##### Data #####

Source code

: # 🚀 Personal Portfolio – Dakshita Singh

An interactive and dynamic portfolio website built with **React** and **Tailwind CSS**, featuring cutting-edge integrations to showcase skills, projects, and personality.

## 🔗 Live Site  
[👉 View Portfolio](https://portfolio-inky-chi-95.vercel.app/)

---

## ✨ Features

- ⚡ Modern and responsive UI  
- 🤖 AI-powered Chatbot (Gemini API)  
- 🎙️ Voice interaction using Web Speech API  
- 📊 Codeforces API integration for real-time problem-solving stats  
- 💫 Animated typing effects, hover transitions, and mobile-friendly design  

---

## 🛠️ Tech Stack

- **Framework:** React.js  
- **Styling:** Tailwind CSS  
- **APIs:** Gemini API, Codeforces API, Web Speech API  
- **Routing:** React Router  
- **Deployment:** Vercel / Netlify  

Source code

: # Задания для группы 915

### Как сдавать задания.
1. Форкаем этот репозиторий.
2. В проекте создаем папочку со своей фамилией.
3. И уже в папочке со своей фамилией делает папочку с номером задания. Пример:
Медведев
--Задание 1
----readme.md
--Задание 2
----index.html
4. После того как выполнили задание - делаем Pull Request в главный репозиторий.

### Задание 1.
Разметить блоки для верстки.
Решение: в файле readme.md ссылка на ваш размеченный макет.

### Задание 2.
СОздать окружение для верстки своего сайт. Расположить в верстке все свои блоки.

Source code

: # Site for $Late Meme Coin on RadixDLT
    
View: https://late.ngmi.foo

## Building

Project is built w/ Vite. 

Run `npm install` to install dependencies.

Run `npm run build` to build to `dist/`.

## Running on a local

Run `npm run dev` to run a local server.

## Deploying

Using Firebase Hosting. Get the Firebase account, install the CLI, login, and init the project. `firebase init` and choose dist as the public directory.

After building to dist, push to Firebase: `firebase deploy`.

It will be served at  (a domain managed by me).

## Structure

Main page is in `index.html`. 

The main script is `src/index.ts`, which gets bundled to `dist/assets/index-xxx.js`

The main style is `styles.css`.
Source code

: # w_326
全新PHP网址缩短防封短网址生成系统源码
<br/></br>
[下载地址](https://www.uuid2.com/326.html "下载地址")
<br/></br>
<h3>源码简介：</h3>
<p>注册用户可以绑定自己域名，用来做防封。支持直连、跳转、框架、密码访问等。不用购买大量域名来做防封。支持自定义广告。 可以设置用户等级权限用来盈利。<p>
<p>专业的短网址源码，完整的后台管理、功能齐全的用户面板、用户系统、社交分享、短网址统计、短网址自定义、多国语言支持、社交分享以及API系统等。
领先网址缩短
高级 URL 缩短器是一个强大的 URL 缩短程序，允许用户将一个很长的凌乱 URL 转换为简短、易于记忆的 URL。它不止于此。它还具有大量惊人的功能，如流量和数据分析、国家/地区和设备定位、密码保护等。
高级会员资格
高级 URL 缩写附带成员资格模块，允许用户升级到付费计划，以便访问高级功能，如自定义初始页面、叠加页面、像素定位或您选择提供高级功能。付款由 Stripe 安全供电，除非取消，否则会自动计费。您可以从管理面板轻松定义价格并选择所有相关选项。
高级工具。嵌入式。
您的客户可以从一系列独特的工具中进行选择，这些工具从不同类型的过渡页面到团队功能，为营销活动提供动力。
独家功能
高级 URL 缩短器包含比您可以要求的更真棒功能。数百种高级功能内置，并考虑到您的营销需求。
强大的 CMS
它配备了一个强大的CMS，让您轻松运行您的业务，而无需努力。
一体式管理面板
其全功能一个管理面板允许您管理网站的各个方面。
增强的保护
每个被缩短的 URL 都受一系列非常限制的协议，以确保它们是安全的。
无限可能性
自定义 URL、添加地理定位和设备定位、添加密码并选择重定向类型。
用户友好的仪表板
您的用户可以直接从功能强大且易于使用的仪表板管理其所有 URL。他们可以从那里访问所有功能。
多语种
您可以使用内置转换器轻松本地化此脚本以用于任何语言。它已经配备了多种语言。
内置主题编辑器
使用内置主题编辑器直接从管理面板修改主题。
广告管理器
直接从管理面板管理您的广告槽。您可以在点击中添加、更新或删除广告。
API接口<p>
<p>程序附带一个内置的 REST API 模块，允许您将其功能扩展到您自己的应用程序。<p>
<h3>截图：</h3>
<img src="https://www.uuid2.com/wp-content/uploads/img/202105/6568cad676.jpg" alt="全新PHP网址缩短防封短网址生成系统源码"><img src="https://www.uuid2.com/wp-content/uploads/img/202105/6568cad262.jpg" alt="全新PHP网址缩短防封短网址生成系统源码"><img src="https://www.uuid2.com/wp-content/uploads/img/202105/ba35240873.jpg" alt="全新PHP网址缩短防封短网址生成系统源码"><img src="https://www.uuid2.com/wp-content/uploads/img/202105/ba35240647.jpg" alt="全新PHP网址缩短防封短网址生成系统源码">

#####

From the entries above, print the lines beginning at the one with "## 🛠️ Tech Stack" and stopping after the one with "### Задание 2.", exactly as written and with nothing else.

→ **Written response**:
## 🛠️ Tech Stack

- **Framework:** React.js  
- **Styling:** Tailwind CSS  
- **APIs:** Gemini API, Codeforces API, Web Speech API  
- **Routing:** React Router  
- **Deployment:** Vercel / Netlify  

Source code

: # Задания для группы 915

### Как сдавать задания.
1. Форкаем этот репозиторий.
2. В проекте создаем папочку со своей фамилией.
3. И уже в папочке со своей фамилией делает папочку с номером задания. Пример:
Медведев
--Задание 1
----readme.md
--Задание 2
----index.html
4. После того как выполнили задание - делаем Pull Request в главный репозиторий.

### Задание 1.
Разметить блоки для верстки.
Решение: в файле readme.md ссылка на ваш размеченный макет.

### Задание 2.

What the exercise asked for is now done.